3. Restart Nginx on Azure VM.

### Repository secrets

These are the required secrets that should be stored inside Github repository secrets:

- Dockerhub:
- `DOCKERHUB_USERNAME`
- `DOCKERHUB_TOKEN` - see [Create an access token](https://docs.docker.com/docker-hub/access-tokens/#create-an-access-token) for more information
- PostgreSQL:
- `POSTGRES_USER`
- `POSTGRES_PASSWORD` - don't make it too long, there were some issues with authentication with a 128 character password, even though it should be supported in theory...
- Server host (Azure VM):
- `REMOTE_HOST` - remote host IP address / domain to SSH into
- `REMOTE_USER` - username to SSH with
- `SERVER_SSH_KEY` - private SSH key (OpenSSH, for example the contents of your `~/.ssh/id_rsa` key) to connect to your server
- API:
- `STARSKY_JWT_SECRET` - needed for generating JWT tokens, use a random 32 character secret
- `STARSKY_FRONTEND_REGISTER_URL` - needed to send invite links with proper URL

### How to deploy

Push a tag `*.*.*` (e.g. `1.0.3`) to `master` branch and it will automatically deploy everything via Github workflow.
See `.github/main.yml` workflow for more info.

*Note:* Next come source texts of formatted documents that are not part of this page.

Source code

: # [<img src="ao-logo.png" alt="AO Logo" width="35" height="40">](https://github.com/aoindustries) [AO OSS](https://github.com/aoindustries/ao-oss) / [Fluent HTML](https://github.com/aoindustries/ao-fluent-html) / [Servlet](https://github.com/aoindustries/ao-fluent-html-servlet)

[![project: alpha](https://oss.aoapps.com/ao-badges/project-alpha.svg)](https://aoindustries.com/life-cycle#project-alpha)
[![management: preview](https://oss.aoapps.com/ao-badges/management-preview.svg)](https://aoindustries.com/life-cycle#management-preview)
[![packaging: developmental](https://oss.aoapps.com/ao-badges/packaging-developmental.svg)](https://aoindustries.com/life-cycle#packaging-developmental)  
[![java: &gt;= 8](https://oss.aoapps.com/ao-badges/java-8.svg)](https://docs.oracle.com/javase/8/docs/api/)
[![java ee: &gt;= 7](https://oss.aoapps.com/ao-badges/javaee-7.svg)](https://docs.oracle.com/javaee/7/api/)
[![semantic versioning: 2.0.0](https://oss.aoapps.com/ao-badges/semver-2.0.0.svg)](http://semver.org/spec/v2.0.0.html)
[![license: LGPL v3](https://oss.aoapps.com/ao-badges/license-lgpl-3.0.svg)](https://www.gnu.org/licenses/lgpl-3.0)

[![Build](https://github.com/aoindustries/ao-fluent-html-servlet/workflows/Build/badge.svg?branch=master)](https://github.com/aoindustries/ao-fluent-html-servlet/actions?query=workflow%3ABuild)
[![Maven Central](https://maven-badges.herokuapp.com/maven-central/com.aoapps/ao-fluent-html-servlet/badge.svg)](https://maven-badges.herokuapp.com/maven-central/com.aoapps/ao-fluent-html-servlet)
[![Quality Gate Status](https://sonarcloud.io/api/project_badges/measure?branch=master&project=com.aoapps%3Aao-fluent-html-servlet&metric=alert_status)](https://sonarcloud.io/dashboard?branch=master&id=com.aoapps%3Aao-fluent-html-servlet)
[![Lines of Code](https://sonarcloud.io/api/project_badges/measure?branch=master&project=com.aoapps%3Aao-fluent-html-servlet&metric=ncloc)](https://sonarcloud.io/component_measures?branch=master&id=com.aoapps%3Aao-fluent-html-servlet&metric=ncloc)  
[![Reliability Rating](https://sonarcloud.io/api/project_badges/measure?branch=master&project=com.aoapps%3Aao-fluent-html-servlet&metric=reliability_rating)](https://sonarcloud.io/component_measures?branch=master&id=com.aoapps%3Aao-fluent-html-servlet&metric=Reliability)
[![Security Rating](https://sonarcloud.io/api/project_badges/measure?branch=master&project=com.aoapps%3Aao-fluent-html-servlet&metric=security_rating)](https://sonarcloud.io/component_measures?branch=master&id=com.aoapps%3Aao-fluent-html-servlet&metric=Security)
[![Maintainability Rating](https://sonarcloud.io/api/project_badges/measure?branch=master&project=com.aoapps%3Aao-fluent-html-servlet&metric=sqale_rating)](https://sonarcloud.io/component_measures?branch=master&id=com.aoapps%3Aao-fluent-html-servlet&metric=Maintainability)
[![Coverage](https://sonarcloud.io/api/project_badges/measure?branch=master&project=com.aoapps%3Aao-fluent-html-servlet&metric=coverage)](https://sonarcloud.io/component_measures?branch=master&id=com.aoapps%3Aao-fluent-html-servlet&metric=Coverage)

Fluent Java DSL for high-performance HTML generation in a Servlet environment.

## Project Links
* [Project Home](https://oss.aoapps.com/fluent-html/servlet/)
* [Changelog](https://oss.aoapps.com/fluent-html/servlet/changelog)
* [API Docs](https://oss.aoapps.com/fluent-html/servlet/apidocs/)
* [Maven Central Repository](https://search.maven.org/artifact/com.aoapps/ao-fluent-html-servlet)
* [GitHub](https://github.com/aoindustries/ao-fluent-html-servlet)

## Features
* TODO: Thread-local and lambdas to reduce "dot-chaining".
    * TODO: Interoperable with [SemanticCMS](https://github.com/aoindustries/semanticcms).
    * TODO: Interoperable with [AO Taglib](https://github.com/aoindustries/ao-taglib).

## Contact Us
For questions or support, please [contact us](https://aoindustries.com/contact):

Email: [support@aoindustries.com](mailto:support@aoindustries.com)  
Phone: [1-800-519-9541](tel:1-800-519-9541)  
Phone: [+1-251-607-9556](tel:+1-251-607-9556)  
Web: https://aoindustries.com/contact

In short, it does this if it gets triggered by a new tag:

- Takes source code from `master` branch and extracts the newest version from tag.
- Configures environment variables used by docker containers from Github repository's secrets.
- Builds and pushes all apps as Docker images to DockerHub.
- Copies environment variables and docker-compose files to Azure VM.
- Stops `starsky-backend` containers on Azure VM, pulls the newest images and starts the containers again.